Retype all data exactly as given. Pictures should not be retyped.

Listed entries section start

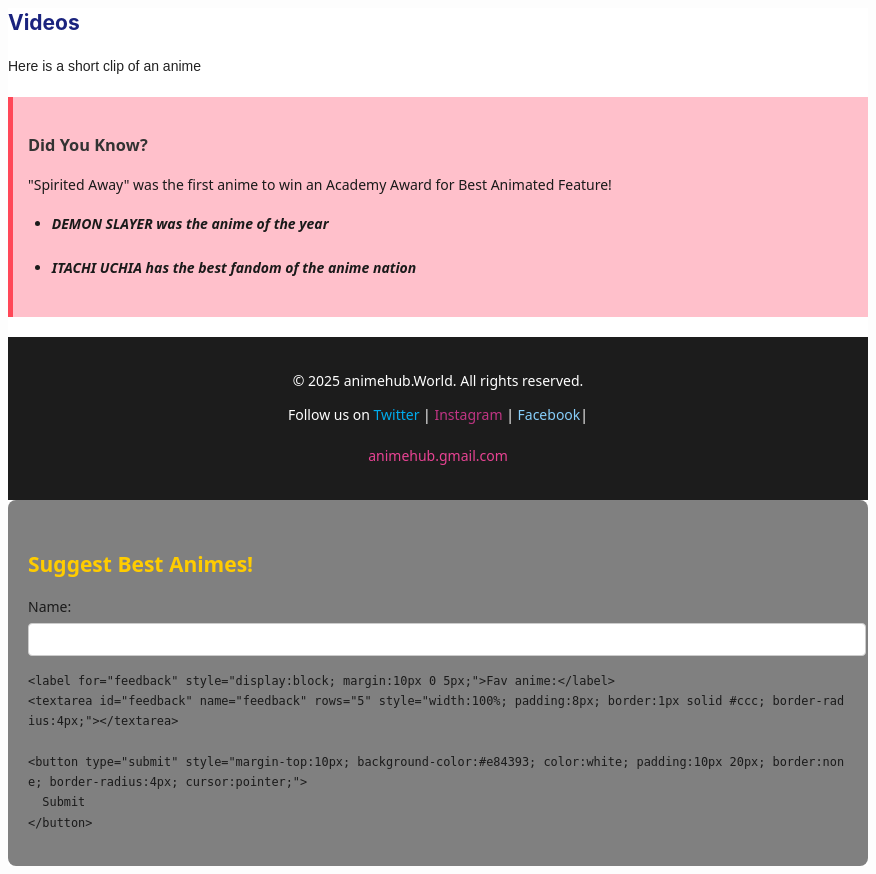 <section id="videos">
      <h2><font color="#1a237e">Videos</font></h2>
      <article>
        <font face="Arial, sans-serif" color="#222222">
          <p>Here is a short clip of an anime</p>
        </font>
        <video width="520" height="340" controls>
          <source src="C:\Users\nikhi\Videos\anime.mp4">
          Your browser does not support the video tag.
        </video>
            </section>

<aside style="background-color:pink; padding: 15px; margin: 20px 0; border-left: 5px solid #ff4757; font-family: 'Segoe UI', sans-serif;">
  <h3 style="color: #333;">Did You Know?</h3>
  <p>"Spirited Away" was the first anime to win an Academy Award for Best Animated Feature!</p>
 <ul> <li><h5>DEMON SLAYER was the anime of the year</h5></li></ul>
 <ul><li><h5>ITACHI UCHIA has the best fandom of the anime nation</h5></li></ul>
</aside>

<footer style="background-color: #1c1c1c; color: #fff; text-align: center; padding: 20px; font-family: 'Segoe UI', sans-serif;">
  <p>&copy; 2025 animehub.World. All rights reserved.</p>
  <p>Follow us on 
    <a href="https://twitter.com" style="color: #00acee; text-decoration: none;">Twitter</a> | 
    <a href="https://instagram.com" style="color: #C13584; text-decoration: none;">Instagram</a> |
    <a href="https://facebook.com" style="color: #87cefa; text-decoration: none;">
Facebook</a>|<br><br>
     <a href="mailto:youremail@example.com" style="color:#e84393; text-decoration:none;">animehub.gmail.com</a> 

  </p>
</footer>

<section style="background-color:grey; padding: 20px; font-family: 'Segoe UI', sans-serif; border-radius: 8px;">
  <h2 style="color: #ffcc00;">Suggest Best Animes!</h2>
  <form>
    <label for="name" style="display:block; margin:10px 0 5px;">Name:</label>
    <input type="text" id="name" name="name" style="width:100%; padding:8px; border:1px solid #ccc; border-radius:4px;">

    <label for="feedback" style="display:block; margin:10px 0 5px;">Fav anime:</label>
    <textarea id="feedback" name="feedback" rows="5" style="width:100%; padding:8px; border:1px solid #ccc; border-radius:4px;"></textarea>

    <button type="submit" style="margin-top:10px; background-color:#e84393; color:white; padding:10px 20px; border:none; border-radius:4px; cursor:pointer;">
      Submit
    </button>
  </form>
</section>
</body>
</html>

Listed entries section end

Response to the task
 <section id="videos">
      <h2><font color="#1a237e">Videos</font></h2>
      <article>
        <font face="Arial, sans-serif" color="#222222">
          <p>Here is a short clip of an anime</p>
        </font>
        <video width="520" height="340" controls>
          <source src="C:\Users\nikhi\Videos\anime.mp4">
          Your browser does not support the video tag.
        </video>
            </section>

<aside style="background-color:pink; padding: 15px; margin: 20px 0; border-left: 5px solid #ff4757; font-family: 'Segoe UI', sans-serif;">
  <h3 style="color: #333;">Did You Know?</h3>
  <p>"Spirited Away" was the first anime to win an Academy Award for Best Animated Feature!</p>
 <ul> <li><h5>DEMON SLAYER was the anime of the year</h5></li></ul>
 <ul><li><h5>ITACHI UCHIA has the best fandom of the anime nation</h5></li></ul>
</aside>

<footer style="background-color: #1c1c1c; color: #fff; text-align: center; padding: 20px; font-family: 'Segoe UI', sans-serif;">
  <p>&copy; 2025 animehub.World. All rights reserved.</p>
  <p>Follow us on 
    <a href="https://twitter.com" style="color: #00acee; text-decoration: none;">Twitter</a> | 
    <a href="https://instagram.com" style="color: #C13584; text-decoration: none;">Instagram</a> |
    <a href="https://facebook.com" style="color: #87cefa; text-decoration: none;">
Facebook</a>|<br><br>
     <a href="mailto:youremail@example.com" style="color:#e84393; text-decoration:none;">animehub.gmail.com</a> 

  </p>
</footer>

<section style="background-color:grey; padding: 20px; font-family: 'Segoe UI', sans-serif; border-radius: 8px;">
  <h2 style="color: #ffcc00;">Suggest Best Animes!</h2>
  <form>
    <label for="name" style="display:block; margin:10px 0 5px;">Name:</label>
    <input type="text" id="name" name="name" style="width:100%; padding:8px; border:1px solid #ccc; border-radius:4px;">

    <label for="feedback" style="display:block; margin:10px 0 5px;">Fav anime:</label>
    <textarea id="feedback" name="feedback" rows="5" style="width:100%; padding:8px; border:1px solid #ccc; border-radius:4px;"></textarea>

    <button type="submit" style="margin-top:10px; background-color:#e84393; color:white; padding:10px 20px; border:none; border-radius:4px; cursor:pointer;">
      Submit
    </button>
  </form>
</section>
</body>
</html>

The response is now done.